THE INPUT Block Start
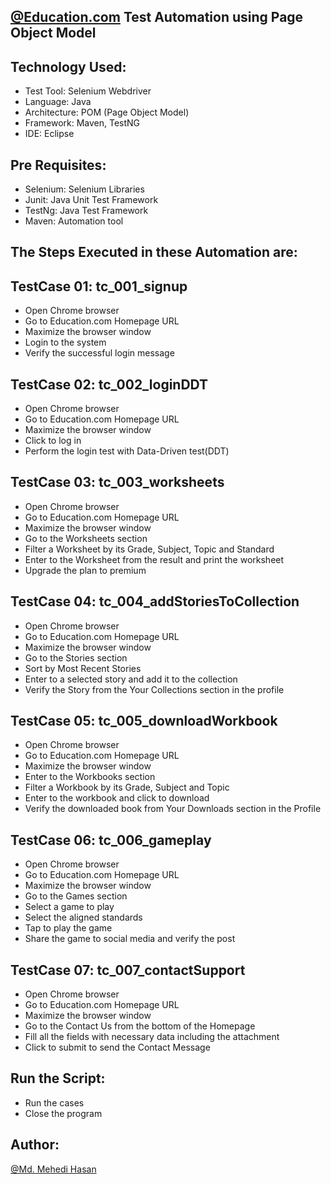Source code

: ## [@Education.com](https://www.education.com/) Test Automation using Page Object Model

## Technology Used:

- Test Tool: Selenium Webdriver
- Language: Java
- Architecture: POM (Page Object Model)
- Framework: Maven, TestNG
- IDE: Eclipse

## Pre Requisites:

- Selenium: Selenium Libraries
- Junit: Java Unit Test Framework
- TestNg: Java Test Framework
- Maven: Automation tool

## The Steps Executed in these Automation are:

## TestCase 01: tc_001_signup
- Open Chrome browser
- Go to Education.com Homepage URL
- Maximize the browser window
- Login to the system
- Verify the successful login message

## TestCase 02: tc_002_loginDDT
- Open Chrome browser
- Go to Education.com Homepage URL
- Maximize the browser window
- Click to log in
- Perform the login test with Data-Driven test(DDT)

## TestCase 03: tc_003_worksheets
- Open Chrome browser
- Go to Education.com Homepage URL
- Maximize the browser window
- Go to the Worksheets section
- Filter a Worksheet by its Grade, Subject, Topic and Standard
- Enter to the Worksheet from the result and print the worksheet
- Upgrade the plan to premium

## TestCase 04: tc_004_addStoriesToCollection
- Open Chrome browser
- Go to Education.com Homepage URL
- Maximize the browser window
- Go to the Stories section
- Sort by Most Recent Stories
- Enter to a selected story and add it to the collection
- Verify the Story from the Your Collections section in the profile

## TestCase 05: tc_005_downloadWorkbook
- Open Chrome browser
- Go to Education.com Homepage URL
- Maximize the browser window
- Enter to the Workbooks section
- Filter a Workbook by its Grade, Subject and Topic
- Enter to the workbook and click to download
- Verify the downloaded book from Your Downloads section in the Profile

## TestCase 06: tc_006_gameplay
- Open Chrome browser
- Go to Education.com Homepage URL
- Maximize the browser window
- Go to the Games section
- Select a game to play
- Select the aligned standards
- Tap to play the game
- Share the game to social media and verify the post

## TestCase 07: tc_007_contactSupport
- Open Chrome browser
- Go to Education.com Homepage URL
- Maximize the browser window
- Go to the Contact Us from the bottom of the Homepage
- Fill all the fields with necessary data including the attachment
- Click to submit to send the Contact Message

## Run the Script:

- Run the cases
- Close the program

## Author:

[@Md. Mehedi Hasan](https://github.com/mehedi9021)
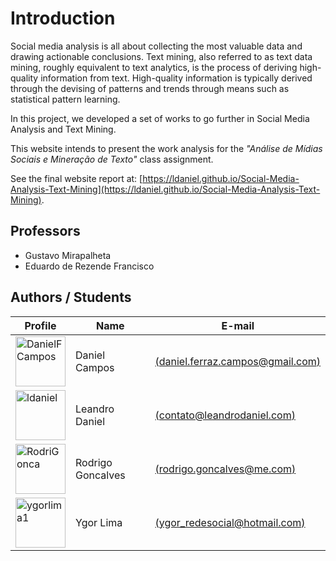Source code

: # Introduction

Social media analysis is all about collecting the most valuable data and drawing actionable conclusions. Text mining, also referred to as text data mining, roughly equivalent to text analytics, is the process of deriving high-quality information from text. High-quality information is typically derived through the devising of patterns and trends through means such as statistical pattern learning.

In this project, we developed a set of works to go further in Social Media Analysis and Text Mining.

This website intends to present the work analysis for the *"Análise de Mídias Sociais e Mineração de Texto"* class assignment.

See the final website report at: [https://ldaniel.github.io/Social-Media-Analysis-Text-Mining](https://ldaniel.github.io/Social-Media-Analysis-Text-Mining).

## Professors
- Gustavo Mirapalheta
- Eduardo de Rezende Francisco

## Authors / Students
|Profile|Name|E-mail|
|---|---|---|
|<a href="https://github.com/DanielFCampos"><img src="https://avatars2.githubusercontent.com/u/31582602?s=460&v=4" title="DanielFCampos" width="80" height="80"></a>|Daniel Campos|[(daniel.ferraz.campos@gmail.com)](daniel.ferraz.campos@gmail.com)|
|<a href="https://github.com/ldaniel"><img src="https://avatars2.githubusercontent.com/u/205534?s=460&v=4" title="ldaniel" width="80" height="80"></a>|Leandro Daniel|[(contato@leandrodaniel.com)](contato@leandrodaniel.com)|
|<a href="https://github.com/RodriGonca"><img src="https://avatars2.githubusercontent.com/u/50252438?s=460&v=4" title="RodriGonca" width="80" height="80"></a>|Rodrigo Goncalves|[(rodrigo.goncalves@me.com)](rodrigo.goncalves@me.com)|
|<a href="https://github.com/ygorlima1"><img src="https://avatars2.githubusercontent.com/u/52429828?s=460&v=4" title="ygorlima1" width="80" height="80"></a>|Ygor Lima|[(ygor_redesocial@hotmail.com)](ygor_redesocial@hotmail.com)|
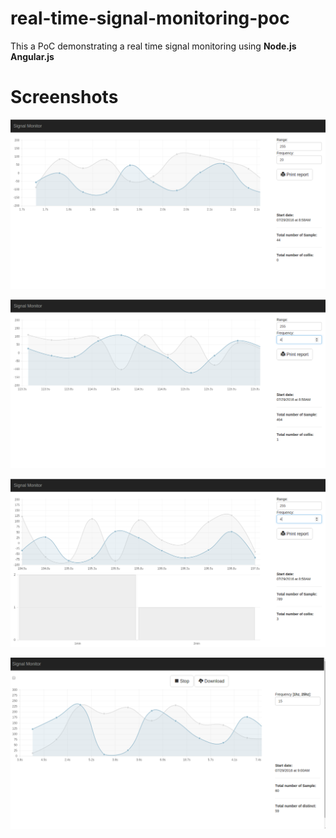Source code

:# real-time-signal-monitoring-poc
This a PoC demonstrating a real time signal monitoring using **Node.js** **Angular.js**

# Screenshots
![Screen1](sig1.png?raw=true "Screen1")

![Screen2](sig2.png?raw=true "Screen2")

![Screen3](sig3.png?raw=true "Screen3")

![Screen4](sig4.png?raw=true "Screen4")
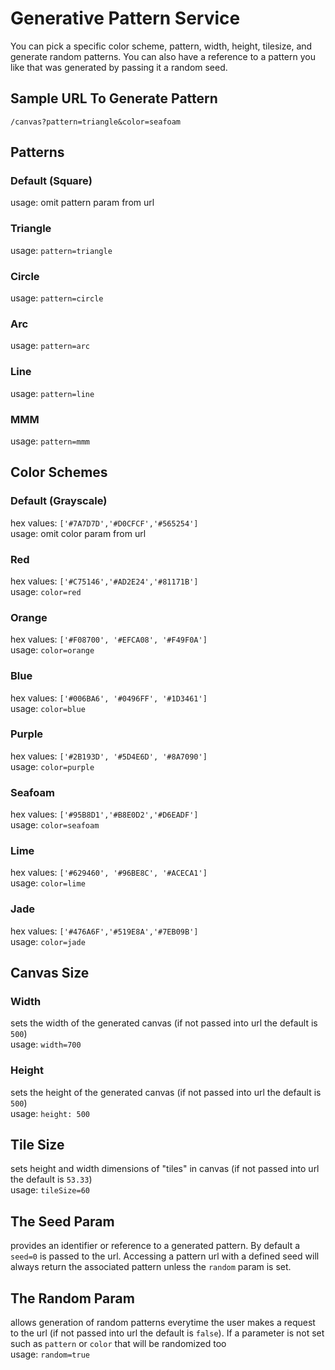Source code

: # Generative Pattern Service

You can pick a specific color scheme, pattern, width, height, tilesize, and generate random patterns. You can also have a reference to a pattern you like that was generated by passing it a random seed. 

## Sample URL To Generate Pattern

`/canvas?pattern=triangle&color=seafoam`

## Patterns

### Default (Square)
usage: omit pattern param from url

### Triangle
usage: `pattern=triangle`

### Circle
usage: `pattern=circle`

### Arc
usage: `pattern=arc`

### Line
usage: `pattern=line`

### MMM
usage: `pattern=mmm`

## Color Schemes

### Default (Grayscale)
hex values: `['#7A7D7D','#D0CFCF','#565254']`\
usage: omit color param from url

### Red
hex values: `['#C75146','#AD2E24','#81171B']`\
usage: `color=red`

### Orange
hex values: `['#F08700', '#EFCA08', '#F49F0A']`\
usage: `color=orange`

### Blue
hex values: `['#006BA6', '#0496FF', '#1D3461']`\
usage: `color=blue`

### Purple
hex values: `['#2B193D', '#5D4E6D', '#8A7090']`\
usage: `color=purple`

### Seafoam
hex values: `['#95B8D1','#B8E0D2','#D6EADF']`\
usage: `color=seafoam`

### Lime
hex values: `['#629460', '#96BE8C', '#ACECA1']`\
usage: `color=lime`

### Jade
hex values: `['#476A6F','#519E8A','#7EB09B']`\
usage: `color=jade`

## Canvas Size 

### Width
sets the width of the generated canvas (if not passed into url the default is `500`)\
usage: `width=700`

### Height
sets the height of the generated canvas (if not passed into url the default is `500`)\
usage: `height: 500`

## Tile Size
sets height and width dimensions of "tiles" in canvas (if not passed into url the default is `53.33`)\
usage: `tileSize=60`

## The Seed Param
provides an identifier or reference to a generated pattern. By default a `seed=0` is passed to the url. Accessing a pattern url with a defined seed will always return the associated pattern unless the `random` param is set.

## The Random Param 
allows generation of random patterns everytime the user makes a request to the url (if not passed into url the default is `false`). If a parameter is not set such as `pattern` or `color` that will be randomized too\
usage: `random=true`


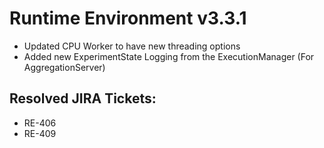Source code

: # Runtime Environment v3.3.1
* Updated CPU Worker to have new threading options
* Added new ExperimentState Logging from the ExecutionManager (For AggregationServer)

## Resolved JIRA Tickets:
* RE-406
* RE-409
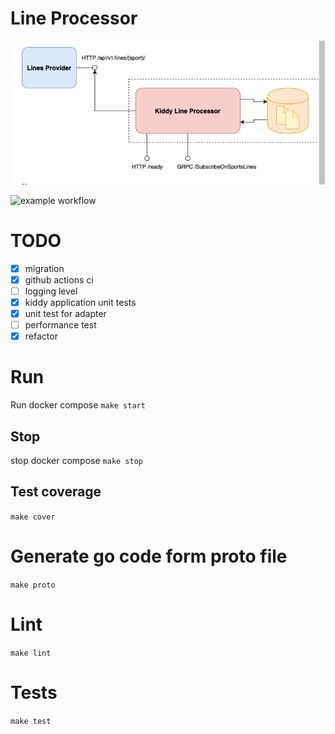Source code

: # Line Processor
![architecture](docs/img/arch.png "Architecture")

![example workflow](https://github.com/col3name/kiddy-sport-line/actions/workflows/prod.yml/badge.svg)

# TODO
- [x] migration
- [x] github actions ci
- [ ] logging level
- [x] kiddy application unit tests
- [x] unit test for adapter
- [ ] performance test
- [x] refactor

# Run
Run docker compose
`make start`

## Stop
stop docker compose
`make stop`

## Test coverage
`make cover`
# Generate go code form proto file
`make proto`
# Lint
`make lint`

# Tests 
`make test`
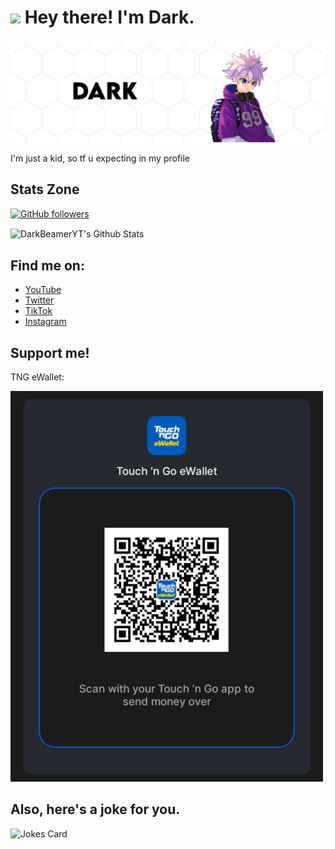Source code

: # <img src="https://i.imgur.com/lsizgGl.gif" width="30px"> Hey there! I'm Dark.

<img src="https://raw.githubusercontent.com/DarkBeamerYT/DarkBeamerYT/master/New Project 51 [777B75B].png" alt="Dark's Banner, lol">

I'm just a kid, so tf u expecting in my profile


## Stats Zone
[![GitHub followers](https://img.shields.io/github/followers/DarkBeamerYT?style=social&label=Followers)](https://github.com/DarkBeamerYT?tab=followers)

<img align="center" src="https://github-readme-stats.vercel.app/api?username=DarkBeamerYT&include_all_commits=true&count_private=true&show_icons=true&line_height=20&title_color=5555BB&icon_color=00FF23&text_color=D3D3D3&bg_color=000000" alt="DarkBeamerYT's Github Stats">


## Find me on:
- <a href="https://youtube.com/c/DarkBeamerYT">YouTube</a>
- <a href="https://twitter.com/DarkBeamerYT">Twitter</a>
- <a href="https://tiktok.com/@darkbeameryt">TikTok</a>
- <a href="https://instagram.com/darkbeameryt">Instagram</a>


## Support me!
TNG eWallet:

<img src="https://raw.githubusercontent.com/DarkBeamerYT/DarkBeamerYT/master/donasi.jpg" width="500px" alt="donasi la kntl">


## Also, here's a joke for you.
![Jokes Card](https://readme-jokes.vercel.app/api)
THE INPUT Block End
EXERCISE BRIEF:
Scan the records above for the word "Selenium". Show each line in which it appears.

REPLY:
- Test Tool: Selenium Webdriver
- Selenium: Selenium Libraries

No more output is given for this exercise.